TASK ITEM: For each line below that contains the word "degree", make a copy.

Stored data entries
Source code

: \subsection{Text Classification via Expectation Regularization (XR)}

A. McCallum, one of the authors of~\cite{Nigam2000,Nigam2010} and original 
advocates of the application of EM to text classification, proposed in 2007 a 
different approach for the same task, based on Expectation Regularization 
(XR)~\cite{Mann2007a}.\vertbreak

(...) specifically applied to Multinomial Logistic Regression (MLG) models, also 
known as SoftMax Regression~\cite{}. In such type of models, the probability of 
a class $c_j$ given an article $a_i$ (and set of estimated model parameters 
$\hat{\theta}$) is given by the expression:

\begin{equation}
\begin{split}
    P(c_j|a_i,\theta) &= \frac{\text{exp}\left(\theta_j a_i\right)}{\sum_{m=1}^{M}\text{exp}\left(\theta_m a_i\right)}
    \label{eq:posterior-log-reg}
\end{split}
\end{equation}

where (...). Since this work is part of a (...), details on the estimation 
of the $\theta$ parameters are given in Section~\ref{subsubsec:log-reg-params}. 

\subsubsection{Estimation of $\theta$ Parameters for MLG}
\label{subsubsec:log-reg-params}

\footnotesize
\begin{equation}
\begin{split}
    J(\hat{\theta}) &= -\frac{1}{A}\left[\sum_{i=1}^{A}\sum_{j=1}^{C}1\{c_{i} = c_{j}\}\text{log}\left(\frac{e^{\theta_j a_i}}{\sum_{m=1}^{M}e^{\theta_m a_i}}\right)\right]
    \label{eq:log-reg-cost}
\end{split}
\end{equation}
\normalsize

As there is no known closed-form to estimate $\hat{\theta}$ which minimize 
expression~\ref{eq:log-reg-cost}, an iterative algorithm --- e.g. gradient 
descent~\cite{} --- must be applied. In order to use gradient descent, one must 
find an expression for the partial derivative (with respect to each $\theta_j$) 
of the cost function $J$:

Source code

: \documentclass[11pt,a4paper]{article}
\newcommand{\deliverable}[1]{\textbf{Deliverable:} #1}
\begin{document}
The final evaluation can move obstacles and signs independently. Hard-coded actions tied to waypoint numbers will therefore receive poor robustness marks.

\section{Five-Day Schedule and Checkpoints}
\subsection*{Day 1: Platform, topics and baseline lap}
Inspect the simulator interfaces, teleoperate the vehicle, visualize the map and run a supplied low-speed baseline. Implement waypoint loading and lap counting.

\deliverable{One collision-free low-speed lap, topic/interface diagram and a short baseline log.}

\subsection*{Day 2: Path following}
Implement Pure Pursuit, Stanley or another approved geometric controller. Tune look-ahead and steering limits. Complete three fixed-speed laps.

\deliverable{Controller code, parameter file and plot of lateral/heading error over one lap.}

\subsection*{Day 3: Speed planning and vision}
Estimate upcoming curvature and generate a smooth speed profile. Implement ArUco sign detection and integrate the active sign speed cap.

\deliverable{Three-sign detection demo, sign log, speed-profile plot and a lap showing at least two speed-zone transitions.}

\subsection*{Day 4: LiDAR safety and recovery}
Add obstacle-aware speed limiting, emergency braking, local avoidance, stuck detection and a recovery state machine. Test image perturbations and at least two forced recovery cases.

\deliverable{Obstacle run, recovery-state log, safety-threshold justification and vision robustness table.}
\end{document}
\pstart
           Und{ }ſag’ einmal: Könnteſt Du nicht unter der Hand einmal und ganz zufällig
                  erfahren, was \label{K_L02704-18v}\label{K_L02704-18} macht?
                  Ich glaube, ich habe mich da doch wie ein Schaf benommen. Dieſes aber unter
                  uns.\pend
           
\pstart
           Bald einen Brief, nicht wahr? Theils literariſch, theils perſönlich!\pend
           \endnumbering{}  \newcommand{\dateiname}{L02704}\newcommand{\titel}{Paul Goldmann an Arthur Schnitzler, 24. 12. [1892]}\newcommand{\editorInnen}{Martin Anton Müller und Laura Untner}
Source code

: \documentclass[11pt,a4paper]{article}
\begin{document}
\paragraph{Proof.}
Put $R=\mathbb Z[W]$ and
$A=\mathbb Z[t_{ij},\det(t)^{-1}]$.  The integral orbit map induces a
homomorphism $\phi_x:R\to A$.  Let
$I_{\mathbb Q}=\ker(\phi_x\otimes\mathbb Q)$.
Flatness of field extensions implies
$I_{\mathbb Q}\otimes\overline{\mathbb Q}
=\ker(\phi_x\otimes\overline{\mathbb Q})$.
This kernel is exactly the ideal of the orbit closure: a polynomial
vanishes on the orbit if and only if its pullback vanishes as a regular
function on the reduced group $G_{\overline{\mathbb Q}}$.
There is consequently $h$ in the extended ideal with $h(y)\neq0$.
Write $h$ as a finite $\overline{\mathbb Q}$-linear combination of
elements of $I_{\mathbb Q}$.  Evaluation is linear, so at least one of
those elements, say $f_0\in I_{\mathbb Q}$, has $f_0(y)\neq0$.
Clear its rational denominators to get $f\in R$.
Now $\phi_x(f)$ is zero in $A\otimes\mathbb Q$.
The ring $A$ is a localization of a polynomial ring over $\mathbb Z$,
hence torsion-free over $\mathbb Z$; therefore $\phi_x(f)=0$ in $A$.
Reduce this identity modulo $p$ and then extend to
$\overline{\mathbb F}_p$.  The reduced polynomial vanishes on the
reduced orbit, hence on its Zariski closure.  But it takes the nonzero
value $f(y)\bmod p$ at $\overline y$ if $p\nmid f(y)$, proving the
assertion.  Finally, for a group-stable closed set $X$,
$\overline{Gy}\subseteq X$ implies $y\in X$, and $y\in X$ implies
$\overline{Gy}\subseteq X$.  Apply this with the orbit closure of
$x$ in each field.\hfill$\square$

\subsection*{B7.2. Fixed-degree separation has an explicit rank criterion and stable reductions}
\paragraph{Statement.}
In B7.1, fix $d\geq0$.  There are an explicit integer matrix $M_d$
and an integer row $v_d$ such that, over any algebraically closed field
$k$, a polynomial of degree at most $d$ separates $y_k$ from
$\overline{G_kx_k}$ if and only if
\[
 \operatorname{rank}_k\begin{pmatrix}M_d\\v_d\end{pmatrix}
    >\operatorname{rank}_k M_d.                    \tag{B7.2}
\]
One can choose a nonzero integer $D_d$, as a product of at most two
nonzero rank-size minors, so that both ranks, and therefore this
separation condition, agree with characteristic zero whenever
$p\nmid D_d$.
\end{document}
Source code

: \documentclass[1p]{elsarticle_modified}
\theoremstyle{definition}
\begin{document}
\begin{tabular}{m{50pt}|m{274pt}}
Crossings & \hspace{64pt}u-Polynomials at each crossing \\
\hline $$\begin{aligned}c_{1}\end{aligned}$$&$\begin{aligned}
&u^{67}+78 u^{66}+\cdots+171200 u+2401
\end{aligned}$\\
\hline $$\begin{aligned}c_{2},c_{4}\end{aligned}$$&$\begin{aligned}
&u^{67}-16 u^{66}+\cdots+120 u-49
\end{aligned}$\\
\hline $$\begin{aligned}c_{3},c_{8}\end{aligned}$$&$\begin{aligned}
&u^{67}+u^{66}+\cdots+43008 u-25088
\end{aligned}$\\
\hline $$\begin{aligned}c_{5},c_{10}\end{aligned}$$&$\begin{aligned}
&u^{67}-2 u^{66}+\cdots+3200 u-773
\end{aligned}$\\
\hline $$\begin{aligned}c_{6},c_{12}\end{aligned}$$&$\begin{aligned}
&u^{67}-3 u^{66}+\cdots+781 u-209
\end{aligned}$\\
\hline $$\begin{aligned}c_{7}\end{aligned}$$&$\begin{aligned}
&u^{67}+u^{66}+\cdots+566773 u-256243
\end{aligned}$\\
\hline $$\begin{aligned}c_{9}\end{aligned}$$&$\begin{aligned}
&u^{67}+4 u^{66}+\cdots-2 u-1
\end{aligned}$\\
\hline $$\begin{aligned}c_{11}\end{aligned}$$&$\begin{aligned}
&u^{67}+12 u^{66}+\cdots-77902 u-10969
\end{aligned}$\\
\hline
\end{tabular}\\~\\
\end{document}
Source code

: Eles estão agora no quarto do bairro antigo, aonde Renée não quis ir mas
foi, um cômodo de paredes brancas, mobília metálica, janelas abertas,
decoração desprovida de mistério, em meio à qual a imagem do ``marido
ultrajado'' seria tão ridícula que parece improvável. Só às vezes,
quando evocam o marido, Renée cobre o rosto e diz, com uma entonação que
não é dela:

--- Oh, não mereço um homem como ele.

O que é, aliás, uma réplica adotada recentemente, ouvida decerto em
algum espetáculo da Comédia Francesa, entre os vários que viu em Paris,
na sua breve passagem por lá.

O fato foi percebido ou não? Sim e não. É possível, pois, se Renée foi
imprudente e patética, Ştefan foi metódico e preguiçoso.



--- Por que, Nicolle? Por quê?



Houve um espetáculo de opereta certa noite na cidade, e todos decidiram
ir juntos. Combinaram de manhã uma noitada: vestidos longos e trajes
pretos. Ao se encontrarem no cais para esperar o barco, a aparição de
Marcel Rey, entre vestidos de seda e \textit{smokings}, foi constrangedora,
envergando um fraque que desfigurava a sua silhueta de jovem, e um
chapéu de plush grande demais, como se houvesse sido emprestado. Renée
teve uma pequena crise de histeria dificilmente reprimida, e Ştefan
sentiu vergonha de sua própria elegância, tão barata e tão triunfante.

TASK OUTPUT:
\subsection*{B7.2. Fixed-degree separation has an explicit rank criterion and stable reductions}
$k$, a polynomial of degree at most $d$ separates $y_k$ from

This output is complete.